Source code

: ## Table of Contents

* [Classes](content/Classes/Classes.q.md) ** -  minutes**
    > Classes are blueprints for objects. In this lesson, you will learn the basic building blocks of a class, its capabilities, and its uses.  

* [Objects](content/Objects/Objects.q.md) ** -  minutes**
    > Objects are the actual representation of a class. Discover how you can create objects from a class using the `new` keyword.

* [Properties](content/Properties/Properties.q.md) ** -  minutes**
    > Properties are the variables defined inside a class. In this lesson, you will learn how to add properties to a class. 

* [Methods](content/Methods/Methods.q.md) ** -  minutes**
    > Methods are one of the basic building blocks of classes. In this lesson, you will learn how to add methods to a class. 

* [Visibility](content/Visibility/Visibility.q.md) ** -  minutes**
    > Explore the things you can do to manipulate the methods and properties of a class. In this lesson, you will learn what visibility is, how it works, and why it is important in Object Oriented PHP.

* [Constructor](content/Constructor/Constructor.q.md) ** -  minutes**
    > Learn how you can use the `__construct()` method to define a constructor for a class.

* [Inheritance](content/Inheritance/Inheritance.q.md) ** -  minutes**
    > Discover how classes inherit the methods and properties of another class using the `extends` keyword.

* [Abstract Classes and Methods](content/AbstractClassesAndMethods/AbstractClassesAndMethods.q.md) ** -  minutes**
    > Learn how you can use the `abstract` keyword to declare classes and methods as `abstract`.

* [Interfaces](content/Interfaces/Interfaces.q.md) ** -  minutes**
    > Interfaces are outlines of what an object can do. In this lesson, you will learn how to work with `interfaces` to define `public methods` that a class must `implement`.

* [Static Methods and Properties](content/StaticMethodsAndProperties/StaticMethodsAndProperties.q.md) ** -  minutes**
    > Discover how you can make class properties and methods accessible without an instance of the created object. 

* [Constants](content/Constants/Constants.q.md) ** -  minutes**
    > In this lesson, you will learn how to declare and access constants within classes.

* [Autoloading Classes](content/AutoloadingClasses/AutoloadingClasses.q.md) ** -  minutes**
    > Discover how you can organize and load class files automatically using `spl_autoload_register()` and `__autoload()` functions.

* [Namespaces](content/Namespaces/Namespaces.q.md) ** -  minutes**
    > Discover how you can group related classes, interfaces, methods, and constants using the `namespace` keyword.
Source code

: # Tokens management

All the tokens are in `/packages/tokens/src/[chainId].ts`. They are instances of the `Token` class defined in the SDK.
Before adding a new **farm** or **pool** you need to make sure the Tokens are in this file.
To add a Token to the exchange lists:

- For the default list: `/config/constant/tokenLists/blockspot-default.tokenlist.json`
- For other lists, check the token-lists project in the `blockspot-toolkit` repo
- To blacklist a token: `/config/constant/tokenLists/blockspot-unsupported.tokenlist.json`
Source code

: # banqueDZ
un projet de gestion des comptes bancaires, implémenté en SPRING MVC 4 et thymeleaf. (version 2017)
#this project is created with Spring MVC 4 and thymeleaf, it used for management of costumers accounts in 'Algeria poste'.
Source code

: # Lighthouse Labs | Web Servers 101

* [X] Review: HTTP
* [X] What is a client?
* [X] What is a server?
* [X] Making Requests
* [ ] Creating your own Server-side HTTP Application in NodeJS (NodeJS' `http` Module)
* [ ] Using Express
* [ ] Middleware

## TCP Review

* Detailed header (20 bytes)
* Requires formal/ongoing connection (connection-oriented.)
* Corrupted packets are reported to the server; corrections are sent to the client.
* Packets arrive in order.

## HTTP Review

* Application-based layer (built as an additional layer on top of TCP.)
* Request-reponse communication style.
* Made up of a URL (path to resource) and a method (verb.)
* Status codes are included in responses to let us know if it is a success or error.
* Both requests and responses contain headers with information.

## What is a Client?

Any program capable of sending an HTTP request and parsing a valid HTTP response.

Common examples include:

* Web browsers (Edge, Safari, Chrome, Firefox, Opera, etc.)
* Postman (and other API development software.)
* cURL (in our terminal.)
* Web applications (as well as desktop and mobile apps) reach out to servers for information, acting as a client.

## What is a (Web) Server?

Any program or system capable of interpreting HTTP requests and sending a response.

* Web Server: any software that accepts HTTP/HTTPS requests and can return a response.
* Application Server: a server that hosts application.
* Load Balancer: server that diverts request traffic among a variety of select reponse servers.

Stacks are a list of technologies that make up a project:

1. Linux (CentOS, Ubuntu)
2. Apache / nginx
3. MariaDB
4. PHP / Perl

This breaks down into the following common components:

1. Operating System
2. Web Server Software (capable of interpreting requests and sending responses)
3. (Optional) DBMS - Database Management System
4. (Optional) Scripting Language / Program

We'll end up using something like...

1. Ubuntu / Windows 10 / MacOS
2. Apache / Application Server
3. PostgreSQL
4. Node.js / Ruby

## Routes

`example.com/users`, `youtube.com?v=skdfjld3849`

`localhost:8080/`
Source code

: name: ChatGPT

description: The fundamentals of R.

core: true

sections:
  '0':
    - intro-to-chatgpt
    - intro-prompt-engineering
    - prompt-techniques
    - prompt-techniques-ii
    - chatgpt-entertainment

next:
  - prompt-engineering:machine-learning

☆ ☆ ☆ ☆

Look through the entries and find each line that has the string "techniques". Copy those lines.

    - prompt-techniques
    - prompt-techniques-ii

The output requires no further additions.